A cynical reporter investigates an arson and murder in her own neighborhood.
Though she’s lived in the Wooster Square area of New Haven her whole life, Annie Seymour’s pedigree as the child of a Jewish mother and an Italian stepfather leaves her on the outside of the close-knit community. After Prego, her favorite restaurant, goes up in smoke, a body with a bullet hole is found in the wreckage. At first assumed to be owner Sal Amato, the corpse turns out to be LeeAnn Hayward, a mob courier and Sal’s hostess. Her romance with police detective Tom Behr over, Annie is more than a little in love with Vinnie DeLucia, a Sinatra look-alike who’s otherwise engaged. In short order, Annie’s father flies in from Vegas, visits a mob boss and avoids the FBI, who are looking for mob connections.
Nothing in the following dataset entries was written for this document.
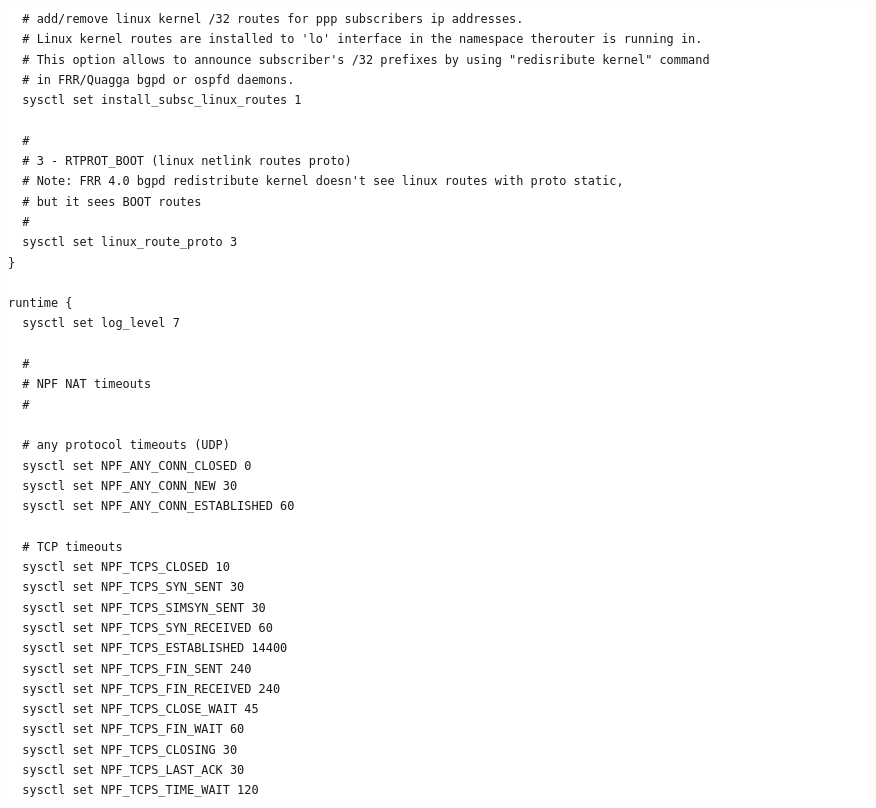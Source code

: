 	  # add/remove linux kernel /32 routes for ppp subscribers ip addresses.
	  # Linux kernel routes are installed to 'lo' interface in the namespace therouter is running in.
	  # This option allows to announce subscriber's /32 prefixes by using "redisribute kernel" command
	  # in FRR/Quagga bgpd or ospfd daemons. 	  
	  sysctl set install_subsc_linux_routes 1
	  
	  #
	  # 3 - RTPROT_BOOT (linux netlink routes proto) 
	  # Note: FRR 4.0 bgpd redistribute kernel doesn't see linux routes with proto static,
	  # but it sees BOOT routes
	  #
	  sysctl set linux_route_proto 3	  
	}
	
	runtime {
	  sysctl set log_level 7
	
	  #
	  # NPF NAT timeouts
	  #
	
	  # any protocol timeouts (UDP)
	  sysctl set NPF_ANY_CONN_CLOSED 0
	  sysctl set NPF_ANY_CONN_NEW 30
	  sysctl set NPF_ANY_CONN_ESTABLISHED 60
	
	  # TCP timeouts
	  sysctl set NPF_TCPS_CLOSED 10
	  sysctl set NPF_TCPS_SYN_SENT 30
	  sysctl set NPF_TCPS_SIMSYN_SENT 30
	  sysctl set NPF_TCPS_SYN_RECEIVED 60
	  sysctl set NPF_TCPS_ESTABLISHED 14400
	  sysctl set NPF_TCPS_FIN_SENT 240
	  sysctl set NPF_TCPS_FIN_RECEIVED 240
	  sysctl set NPF_TCPS_CLOSE_WAIT 45
	  sysctl set NPF_TCPS_FIN_WAIT 60
	  sysctl set NPF_TCPS_CLOSING 30
	  sysctl set NPF_TCPS_LAST_ACK 30
	  sysctl set NPF_TCPS_TIME_WAIT 120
It seems that Sal was running a gambling operation out of his basement—where people bet on tic-tac-toe–playing chickens—and depriving the mob of its share. Besides capos, the suspects include local families and vegan demonstrators upset over the murder of the chickens. It’s only after Annie’s father is wounded by an unseen gunman that she and Vinnie work out the whole story.
Annie (Sacred Cows, 2005, not reviewed) is a believable heroine whose sassy exploits and muddled love life should make for more exciting adventures.